→ Problem to solve
Exactly one number should make up the answer: how many lines of the listing contain the string "dwusers".

→ Source material
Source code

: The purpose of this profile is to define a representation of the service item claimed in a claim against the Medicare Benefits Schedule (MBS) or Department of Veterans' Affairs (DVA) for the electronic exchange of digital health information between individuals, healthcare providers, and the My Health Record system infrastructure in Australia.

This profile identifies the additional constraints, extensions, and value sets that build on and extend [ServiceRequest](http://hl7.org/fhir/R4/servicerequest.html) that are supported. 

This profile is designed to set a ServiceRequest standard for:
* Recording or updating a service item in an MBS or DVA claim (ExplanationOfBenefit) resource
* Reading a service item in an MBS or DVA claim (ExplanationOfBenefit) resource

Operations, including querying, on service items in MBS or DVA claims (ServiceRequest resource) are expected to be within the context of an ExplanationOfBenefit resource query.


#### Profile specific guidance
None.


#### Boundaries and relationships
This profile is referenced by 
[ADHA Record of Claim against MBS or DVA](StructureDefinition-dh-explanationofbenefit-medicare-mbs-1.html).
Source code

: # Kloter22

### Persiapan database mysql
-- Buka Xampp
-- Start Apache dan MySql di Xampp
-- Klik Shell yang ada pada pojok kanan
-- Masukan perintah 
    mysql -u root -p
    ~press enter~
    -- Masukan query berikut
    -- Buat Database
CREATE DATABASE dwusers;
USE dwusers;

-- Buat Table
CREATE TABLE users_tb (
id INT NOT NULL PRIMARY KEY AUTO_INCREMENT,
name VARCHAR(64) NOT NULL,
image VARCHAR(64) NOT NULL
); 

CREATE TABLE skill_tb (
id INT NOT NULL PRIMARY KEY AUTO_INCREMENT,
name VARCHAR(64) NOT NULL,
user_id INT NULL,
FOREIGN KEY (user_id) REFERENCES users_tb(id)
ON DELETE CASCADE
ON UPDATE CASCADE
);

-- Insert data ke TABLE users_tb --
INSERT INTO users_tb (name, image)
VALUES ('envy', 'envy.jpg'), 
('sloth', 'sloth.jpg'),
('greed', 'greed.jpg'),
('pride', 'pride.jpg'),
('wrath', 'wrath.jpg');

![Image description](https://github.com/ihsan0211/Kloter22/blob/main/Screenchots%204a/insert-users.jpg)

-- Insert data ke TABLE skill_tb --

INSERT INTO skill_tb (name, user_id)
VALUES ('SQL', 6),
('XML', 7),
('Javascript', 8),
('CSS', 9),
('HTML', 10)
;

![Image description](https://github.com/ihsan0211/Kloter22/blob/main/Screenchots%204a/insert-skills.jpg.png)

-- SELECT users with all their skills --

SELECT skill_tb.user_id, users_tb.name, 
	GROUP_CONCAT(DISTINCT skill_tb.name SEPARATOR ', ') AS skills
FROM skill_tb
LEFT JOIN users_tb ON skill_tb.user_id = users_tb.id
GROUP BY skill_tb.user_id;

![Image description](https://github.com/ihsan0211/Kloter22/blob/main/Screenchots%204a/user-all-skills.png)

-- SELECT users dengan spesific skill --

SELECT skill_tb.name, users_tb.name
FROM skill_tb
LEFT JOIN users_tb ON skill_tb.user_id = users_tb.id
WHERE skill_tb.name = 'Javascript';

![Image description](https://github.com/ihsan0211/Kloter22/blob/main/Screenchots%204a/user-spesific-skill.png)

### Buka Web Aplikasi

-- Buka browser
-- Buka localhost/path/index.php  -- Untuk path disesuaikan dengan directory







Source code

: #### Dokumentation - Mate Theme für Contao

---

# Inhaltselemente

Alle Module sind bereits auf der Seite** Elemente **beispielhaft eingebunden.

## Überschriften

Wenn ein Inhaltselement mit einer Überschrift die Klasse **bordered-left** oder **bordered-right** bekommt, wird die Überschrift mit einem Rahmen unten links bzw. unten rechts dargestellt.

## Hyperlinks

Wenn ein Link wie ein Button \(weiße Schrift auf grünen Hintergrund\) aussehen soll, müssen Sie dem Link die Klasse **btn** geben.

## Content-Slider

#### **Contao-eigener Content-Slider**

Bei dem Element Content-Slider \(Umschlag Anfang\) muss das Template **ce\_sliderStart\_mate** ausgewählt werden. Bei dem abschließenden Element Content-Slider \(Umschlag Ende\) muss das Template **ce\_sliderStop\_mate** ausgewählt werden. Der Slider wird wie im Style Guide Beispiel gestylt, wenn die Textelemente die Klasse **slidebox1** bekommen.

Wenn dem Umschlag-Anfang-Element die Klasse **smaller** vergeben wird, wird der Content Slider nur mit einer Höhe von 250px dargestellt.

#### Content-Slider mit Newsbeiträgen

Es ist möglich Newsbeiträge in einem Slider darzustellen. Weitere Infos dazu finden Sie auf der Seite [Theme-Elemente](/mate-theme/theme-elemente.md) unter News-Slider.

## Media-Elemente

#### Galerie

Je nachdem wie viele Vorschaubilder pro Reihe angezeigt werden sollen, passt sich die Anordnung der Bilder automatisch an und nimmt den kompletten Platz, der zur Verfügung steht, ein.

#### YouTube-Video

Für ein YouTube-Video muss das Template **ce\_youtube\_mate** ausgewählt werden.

→ Exercise answer
2